Maternal Drug Exposures
Two classes of medications, nonsteroidal antiinflammatory agents (NSAIDs) and SSRIs, have the most evidence to suggest a direct effect on pulmonary vascular development. An association between PPHN and prostaglandin synthase inhibitor use during late gestation was first reported 40 years ago. Experimental closure or constriction of the ductus arteriosus in fetal lambs produces rapid development of pulmonary vascular remodeling and severe PPHN. Prostaglandins maintain ductal patency in utero and are important mediators of pulmonary vasodilation in response to ventilation at birth. Analysis of meconium from newborn infants with PPHN revealed the presence of NSAIDs in approximately half of the samples, linking antenatal NSAID exposure to PPHN. However, a recent epidemiologic study suggests these relationships are more complex than initially appreciated: an association was found only for aspirin use during the third trimester and PPHN, with no effect of ibuprofen at any point in gestation.

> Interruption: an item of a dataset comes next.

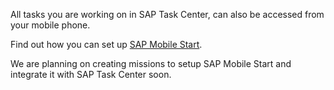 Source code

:All tasks you are working on in SAP Task Center, can also be accessed from your mobile phone.

Find out how you can set up [SAP Mobile Start](https://help.sap.com/viewer/07837beb26804d719fbc7efa3f634ee0/1.1/en-US/864289dc05d64a7fa6afcb16668b31e9.html).

We are planning on creating missions to setup SAP Mobile Start and integrate it with SAP Task Center soon.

Exposure of pregnant rats to fluoxetine, an SSRI, produces PH, hypoxia, and increased mortality in the pups. In human epidemiology studies, the use of SSRIs during the last half of pregnancy has been associated with an increase in the incidence of PPHN, although recent reports indicate the risk is modest when controlling for maternal depression. In addition, the severity of PPHN has not been well described, and one recent report found that neonatal mortality rates were not higher in SSRI-exposed versus nonexposed neonates with PPHN (3.4% vs. 8.3%, P not significant). The mechanism by which SSRIs induce PPHN remains poorly understood, although a recent study shows that SSRIs induce concentration-dependent constriction of the ductus arteriosus and reduce sensitivity to prostaglandin-induced dilation, and that SSRI-exposed mice exhibit inappropriate ductus arteriosus constriction in utero. These findings are in agreement with a recent report from a large Swedish registry, which suggested that SSRI-exposed infants are more likely to have idiopathic PPHN without lung disease.
Maternal medications also have the potential to reverse pathologic fetal vascular development. In fetal lambs with PPHN induced by ductal ligation, maternal betamethasone reduced oxidative stress and improved the relaxation response to NO donors. Although not specifically examined, lower rates of PPHN could partially explain the benefit of antenatal steroids in late preterm infants. In fetal rats with nitrofen-induced CDH, antenatal administration of sildenafil to the dam improved lung morphology, and reduced pulmonary vascular remodeling and right ventricular hypertrophy. Maternal administration of sildenafil is under investigation for severe fetal growth restriction.